You love your cat but the other day you were badly stressed and you lost your temper with your cat. You regret it.
Does this happen to you? Do you have moments when you lose your rag; lose your cool because you’re struggling with trying to control the million things you have to, to keep afloat? And then during this fraught moment your cat gets in the way. You love your cat but you shout at her. You regret it. Or you pick her up and throw her out of the way. It could be anything. You might even kick her, not too hard but hard enough so that it hurts you emotionally but not your cat. Cats get over these moments if the events are exceptional. If they are consistent or routine you have created a big problem – a fearful cat. The relationship will be dead or dying.
But this note is simply asking the question whether as a good, decent cat guardian you can on occasions through life pressures lose it and take it out on your cat just because she is there and she is vulnerable.
Invariably, on reflection, a good cat caretaker will think about what has happened and feel guilty. A lady or a man – not sure – asked for help on this site. This occurred years ago.
To be candid, I’d expect the domestic cat to take the brunt of some abuse, sometimes, somewhere from a stressed owner. It is not human aggression deliberately directed at the family cat. It is lashing out at anything and it just so happens that the cat is a convenient recipient.
There is a lot of pent up anger within people. It has to be like that as the world moves faster and becomes ever more competitive. It can be very hard to keep body and soul together.
As a person becomes older they become less tolerant to stress. It is as if each of us has a reservoir of tolerance to the battering that life dishes out. The reservoir almost runs dry. The fuse is short. The cat is there. The cat gets in the way or breaks something. He is underfoot and a for split second a nuisance. You kick. Can you see that happening?

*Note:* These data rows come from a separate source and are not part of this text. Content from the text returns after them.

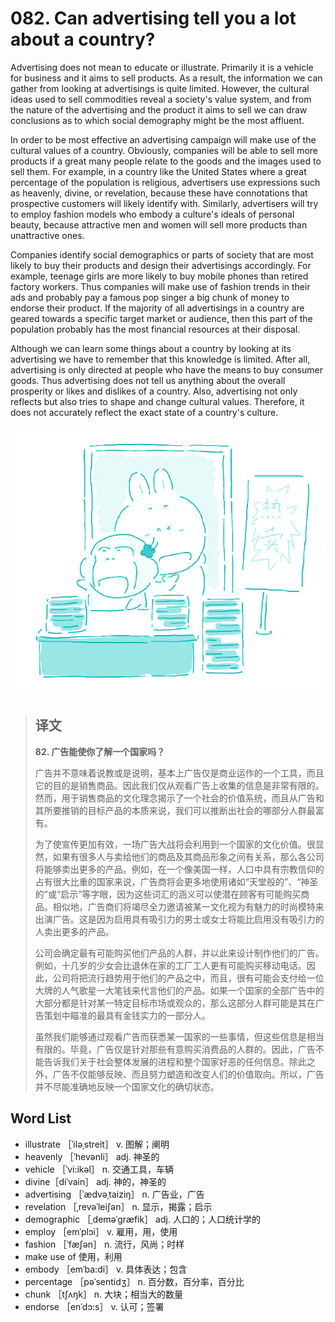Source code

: # 082. Can advertising tell you a lot about a country?

Advertising does not mean to educate or illustrate. Primarily it is a vehicle for business and it aims to sell products. As a result, the information we can gather from looking at advertisings is quite limited. However, the cultural ideas used to sell commodities reveal a society's value system, and from the nature of the advertising and the product it aims to sell we can draw conclusions as to which social demography might be the most affluent.

In order to be most effective an advertising campaign will make use of the cultural values of a country. Obviously, companies will be able to sell more products if a great many people relate to the goods and the images used to sell them. For example, in a country like the United States where a great percentage of the population is religious, advertisers use expressions such as heavenly, divine, or revelation, because these have connotations that prospective customers will likely identify with. Similarly, advertisers will try to employ fashion models who embody a culture's ideals of personal beauty, because attractive men and women will sell more products than unattractive ones.

Companies identify social demographics or parts of society that are most likely to buy their products and design their advertisings accordingly. For example, teenage girls are more likely to buy mobile phones than retired factory workers. Thus companies will make use of fashion trends in their ads and probably pay a famous pop singer a big chunk of money to endorse their product. If the majority of all advertisings in a country are geared towards a specific target market or audience, then this part of the population probably has the most financial resources at their disposal.

Although we can learn some things about a country by looking at its advertising we have to remember that this knowledge is limited. After all, advertising is only directed at people who have the means to buy consumer goods. Thus advertising does not tell us anything about the overall prosperity or likes and dislikes of a country. Also, advertising not only reflects but also tries to shape and change cultural values. Therefore, it does not accurately reflect the exact state of a country's culture.

![](.gitbook/assets/toefl-ibt-high-score-essays-082.jpg)

> ## 译文
>
> **82. 广告能使你了解一个国家吗？**
>
> 广告并不意味着说教或是说明，基本上广告仅是商业运作的一个工具，而且它的目的是销售商品。因此我们仅从观看广告上收集的信息是非常有限的。然而，用于销售商品的文化理念揭示了一个社会的价值系统，而且从广告和其所要推销的目标产品的本质来说，我们可以推断出社会的哪部分人群最富有。
>
> 为了使宣传更加有效，一场广告大战将会利用到一个国家的文化价值。很显然，如果有很多人与卖给他们的商品及其商品形象之间有关系，那么各公司将能够卖出更多的产品。例如，在一个像美国一样，人口中具有宗教信仰的占有很大比重的国家来说，广告商将会更多地使用诸如“天堂般的”、“神圣的”或“启示”等字眼，因为这些词汇的涵义可以使潜在顾客有可能购买商品。相似地，广告商们将竭尽全力邀请被某一文化视为有魅力的时尚模特来出演广告。这是因为启用具有吸引力的男士或女士将能比启用没有吸引力的人卖出更多的产品。
>
> 公司会确定最有可能购买他们产品的人群，并以此来设计制作他们的广告。例如，十几岁的少女会比退休在家的工厂工人更有可能购买移动电话。因此，公司将把流行趋势用于他们的产品之中，而且，很有可能会支付给一位大牌的人气歌星一大笔钱来代言他们的产品。如果一个国家的全部广告中的大部分都是针对某一特定目标市场或观众的，那么这部分人群可能是其在广告策划中瞄准的最具有金钱实力的一部分人。
>
> 虽然我们能够通过观看广告而获悉某一国家的一些事情，但这些信息是相当有限的。毕竟，广告仅是针对那些有意购买消费品的人群的。因此，广告不能告诉我们关于社会整体发展的进程和整个国家好恶的任何信息。除此之外，广告不仅能够反映、而且努力塑造和改变人们的价值取向。所以，广告并不尽能准确地反映一个国家文化的确切状态。

## Word List

* illustrate ［ˈiləˌstreit］ v. 图解；阐明
* heavenly ［ˈhevənli］ adj. 神圣的
* vehicle ［ˈvi:ikəl］ n. 交通工具，车辆
* divine［diˈvain］ adj. 神的，神圣的
* advertising ［ˈædvəˌtaiziŋ］ n. 广告业，广告
* revelation ［ˌrevəˈleiʃən］ n. 显示，揭露；启示
* demographic ［ˌdeməˈgræfik］ adj. 人口的；人口统计学的
* employ ［emˈplɔi］ v. 雇用，用，使用
* fashion ［ˈfæʃən］ n. 流行，风尚；时样
* make use of 使用，利用
* embody ［emˈba:di］ v. 具体表达；包含
* percentage ［pəˈsentidʒ］ n. 百分数，百分率，百分比
* chunk ［tʃʌŋk］ n. 大块；相当大的数量
* endorse ［enˈdɔ:s］ v. 认可；签署 

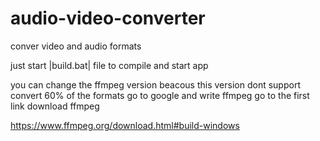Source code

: # audio-video-converter
conver video and audio formats

just start |build.bat| file to compile and start app

you can change the ffmpeg version beacous this version dont support convert 60% of the formats
go to google and write ffmpeg go to the first link download ffmpeg

https://www.ffmpeg.org/download.html#build-windows
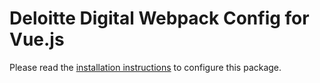 # Deloitte Digital Webpack Config for Vue.js

Please read the [installation instructions](https://github.com/DeloitteDigitalAPAC/webpack-config) to configure this package.
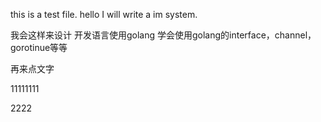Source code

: this is a test file.
hello
I will write a im system.

我会这样来设计
开发语言使用golang
学会使用golang的interface，channel，gorotinue等等

再来点文字

11111111

2222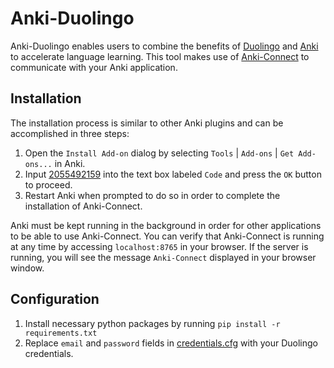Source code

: # Anki-Duolingo

Anki-Duolingo enables users to combine the benefits of [Duolingo](https://www.duolingo.com/) and [Anki](https://apps.ankiweb.net/) to accelerate language learning. This tool makes use of [Anki-Connect](https://git.foosoft.net/alex/anki-connect) to communicate with your Anki application.

## Installation

The installation process is similar to other Anki plugins and can be accomplished in three steps:

1.  Open the `Install Add-on` dialog by selecting `Tools` | `Add-ons` | `Get Add-ons...` in Anki.
2.  Input [2055492159](https://ankiweb.net/shared/info/2055492159) into the text box labeled `Code` and press the `OK` button to proceed.
3.  Restart Anki when prompted to do so in order to complete the installation of Anki-Connect.

Anki must be kept running in the background in order for other applications to be able to use Anki-Connect. You can verify that Anki-Connect is running at any time by accessing `localhost:8765` in your browser. If the server is running, you will see the message `Anki-Connect` displayed in your browser window.

## Configuration

1.  Install necessary python packages by running `pip install -r requirements.txt`
2.  Replace `email` and `password` fields in [credentials.cfg](./config/credentials.cfg) with your Duolingo credentials.
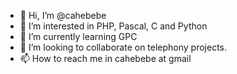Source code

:- 👋 Hi, I’m @cahebebe
- 👀 I’m interested in PHP, Pascal, C and Python
- 🌱 I’m currently learning GPC
- 💞️ I’m looking to collaborate on telephony projects.
- 📫 How to reach me in cahebebe at gmail

<!---
cahebebe/cahebebe is a ✨ special ✨ repository because its `README.md` (this file) appears on your GitHub profile.
You can click the Preview link to take a look at your changes.
--->
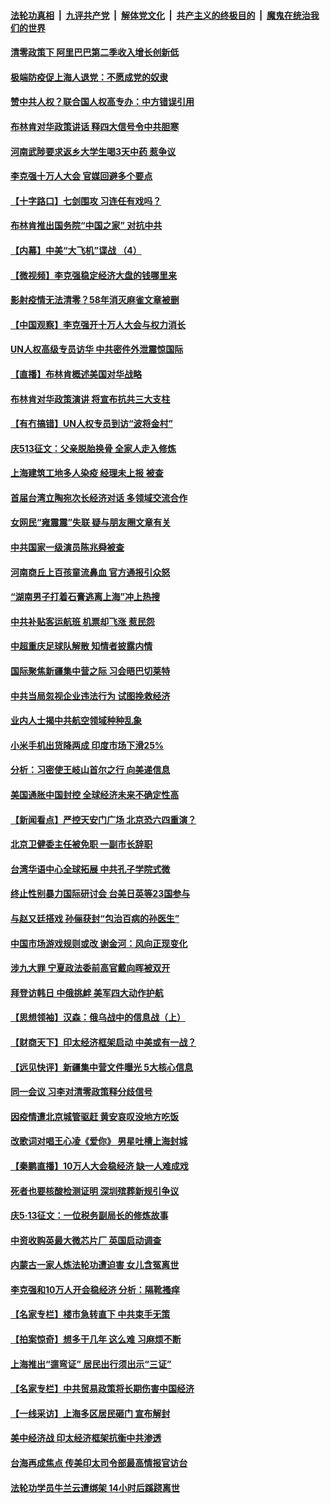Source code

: ####  [法轮功真相](../../../../basic/blob/master/README.md?t=05270601) &nbsp;|&nbsp; [九评共产党](../../../../9ping.md/blob/master/README.md?t=05270601) &nbsp;|&nbsp; [解体党文化](../../../../jtdwh.md/blob/master/README.md?t=05270601)  &nbsp;|&nbsp; [共产主义的终极目的](../../../../gczydzjmd.md/blob/master/README.md?t=05270601) &nbsp;|&nbsp; [魔鬼在统治我们的世界](../../../../mgztzwmdsj.md/blob/master/README.md?t=05270601) 

#### [清零政策下 阿里巴巴第二季收入增长创新低](../pages/nsc413/n13746107.md?t=05270601) 

#### [极端防疫促上海人退党：不愿成党的奴隶](../pages/nsc413/n13745816.md?t=05270601) 

#### [赞中共人权？联合国人权高专办：中方错误引用](../pages/nsc413/n13745933.md?t=05270601) 

#### [布林肯对华政策讲话 释四大信号令中共胆寒](../pages/nsc413/n13746116.md?t=05270601) 

#### [河南武陟要求返乡大学生喝3天中药 惹争议](../pages/nsc413/n13746010.md?t=05270601) 

#### [李克强十万人大会 官媒回避多个要点](../pages/nsc413/n13746051.md?t=05270601) 

#### [【十字路口】七剑围攻 习连任有戏吗？](../pages/nsc413/n13745870.md?t=05270601) 

#### [布林肯推出国务院“中国之家” 对抗中共](../pages/nsc413/n13746025.md?t=05270601) 

#### [【内幕】中美“大飞机”谍战 （4）](../pages/nsc413/n13745555.md?t=05270601) 

#### [【微视频】李克强稳定经济大盘的钱哪里来](../pages/nsc413/n13745943.md?t=05270601) 

#### [影射疫情无法清零？58年消灭麻雀文章被删](../pages/nsc413/n13746011.md?t=05270601) 

#### [【中国观察】李克强开十万人大会与权力消长](../pages/nsc413/n13745814.md?t=05270601) 

#### [UN人权高级专员访华 中共密件外泄震惊国际](../pages/nsc413/n13745817.md?t=05270601) 

#### [【直播】布林肯概述美国对华战略](../pages/nsc413/n13745109.md?t=05270601) 

#### [布林肯对华政策演讲 将宣布抗共三大支柱](../pages/nsc413/n13745974.md?t=05270601) 

#### [【有冇搞错】UN人权专员到访“波将金村”](../pages/nsc413/n13745359.md?t=05270601) 

#### [庆513征文：父亲脱胎换骨 全家人走入修炼](../pages/nsc413/n13745247.md?t=05270601) 

#### [上海建筑工地多人染疫 经理未上报 被查](../pages/nsc413/n13745741.md?t=05270601) 

#### [首届台湾立陶宛次长经济对话 多领域交流合作](../pages/nsc413/n13745718.md?t=05270601) 

#### [女网民“雍震震”失联 疑与朋友圈文章有关](../pages/nsc413/n13745735.md?t=05270601) 

#### [中共国家一级演员陈兆舜被查](../pages/nsc413/n13745737.md?t=05270601) 

#### [河南商丘上百孩童流鼻血 官方通报引众怒](../pages/nsc413/n13745686.md?t=05270601) 

#### [“湖南男子打着石膏逃离上海”冲上热搜](../pages/nsc413/n13745654.md?t=05270601) 

#### [中共补贴客运航班 机票却飞涨 惹民怨](../pages/nsc413/n13745645.md?t=05270601) 

#### [中超重庆足球队解散 知情者披露内情](../pages/nsc413/n13745612.md?t=05270601) 


#### [国际聚焦新疆集中营之际 习会晤巴切莱特](../pages/nsc413/n13745118.md?t=05270601) 

#### [中共当局忽视企业违法行为 试图挽救经济](../pages/nsc413/n13745568.md?t=05270601) 

#### [业内人士揭中共航空领域种种乱象](../pages/nsc413/n13745602.md?t=05270601) 

#### [小米手机出货降两成 印度市场下滑25%](../pages/nsc413/n13745576.md?t=05270601) 

#### [分析：习密使王岐山首尔之行 向美递信息](../pages/nsc413/n13745482.md?t=05270601) 

#### [美国通胀中国封控 全球经济未来不确定性高](../pages/nsc413/n13745529.md?t=05270601) 

#### [【新闻看点】严控天安门广场 北京恐六四重演？](../pages/nsc413/n13745195.md?t=05270601) 

#### [北京卫健委主任被免职 一副市长辞职](../pages/nsc413/n13745420.md?t=05270601) 

#### [台湾华语中心全球拓展 中共孔子学院式微](../pages/nsc413/n13745484.md?t=05270601) 

#### [终止性别暴力国际研讨会 台美日英等23国参与](../pages/nsc413/n13745455.md?t=05270601) 

#### [与赵又廷搭戏 孙俪获封“包治百病的孙医生”](../pages/nsc413/n13745325.md?t=05270601) 

#### [中国市场游戏规则或改 谢金河：风向正现变化](../pages/nsc413/n13745383.md?t=05270601) 

#### [涉九大罪 宁夏政法委前高官戴向晖被双开](../pages/nsc413/n13745421.md?t=05270601) 

#### [拜登访韩日 中俄挑衅 美军四大动作护航](../pages/nsc413/n13745423.md?t=05270601) 

#### [【思想领袖】汉森：俄乌战中的信息战（上）](../pages/nsc413/n13709254.md?t=05270601) 

#### [【财商天下】印太经济框架启动 中美或有一战？](../pages/nsc413/n13745214.md?t=05270601) 

#### [【远见快评】新疆集中营文件曝光 5大核心信息](../pages/nsc413/n13745312.md?t=05270601) 

#### [同一会议 习李对清零政策释分歧信号](../pages/nsc413/n13745273.md?t=05270601) 

#### [因疫情遭北京城管驱赶 黄安哀叹没地方吃饭](../pages/nsc413/n13745265.md?t=05270601) 

#### [改歌词对唱王心凌《爱你》 男星吐槽上海封城](../pages/nsc413/n13745219.md?t=05270601) 

#### [【秦鹏直播】10万人大会稳经济 缺一人难成戏](../pages/nsc413/n13745294.md?t=05270601) 

#### [死者也要核酸检测证明 深圳殡葬新规引争议](../pages/nsc413/n13745275.md?t=05270601) 

#### [庆5·13征文：一位税务副局长的修炼故事](../pages/nsc413/n13745006.md?t=05270601) 

#### [中资收购英最大微芯片厂 英国启动调查](../pages/nsc413/n13745209.md?t=05270601) 

#### [内蒙古一家人炼法轮功遭迫害 女儿含冤离世](../pages/nsc413/n13744475.md?t=05270601) 

#### [李克强和10万人开会稳经济 分析：隔靴搔痒](../pages/nsc413/n13744468.md?t=05270601) 

#### [【名家专栏】楼市急转直下 中共束手无策](../pages/nsc413/n13745026.md?t=05270601) 

#### [【拍案惊奇】想多干几年 这么难 习麻烦不断](../pages/nsc413/n13745170.md?t=05270601) 

#### [上海推出“遛弯证” 居民出行须出示“三证”](../pages/nsc413/n13745216.md?t=05270601) 

#### [【名家专栏】中共贸易政策将长期伤害中国经济](../pages/nsc413/n13744289.md?t=05270601) 

#### [【一线采访】上海多区居民砸门 宣布解封](../pages/nsc413/n13744846.md?t=05270601) 

#### [美中经济战 印太经济框架抗衡中共渗透](../pages/nsc413/n13744604.md?t=05270601) 

#### [台海再成焦点 传美印太司令部最高情报官访台](../pages/nsc413/n13744969.md?t=05270601) 

#### [法轮功学员牛兰云遭绑架 14小时后蹊跷离世](../pages/nsc413/n13744926.md?t=05270601)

The more ambivalent a cat owner is about cat caretaking the more likely it is too happen. A genuine love for cats will be a barrier to this sort of untypical, flash point cat abuse. What can we do to stop it happening? Not a lot because it is the harsh reality of human life. And it is getting worse. It is a question of self-control. Do you have it? Does anyone have sufficient self-control to never release anger or frustration? I doubt it.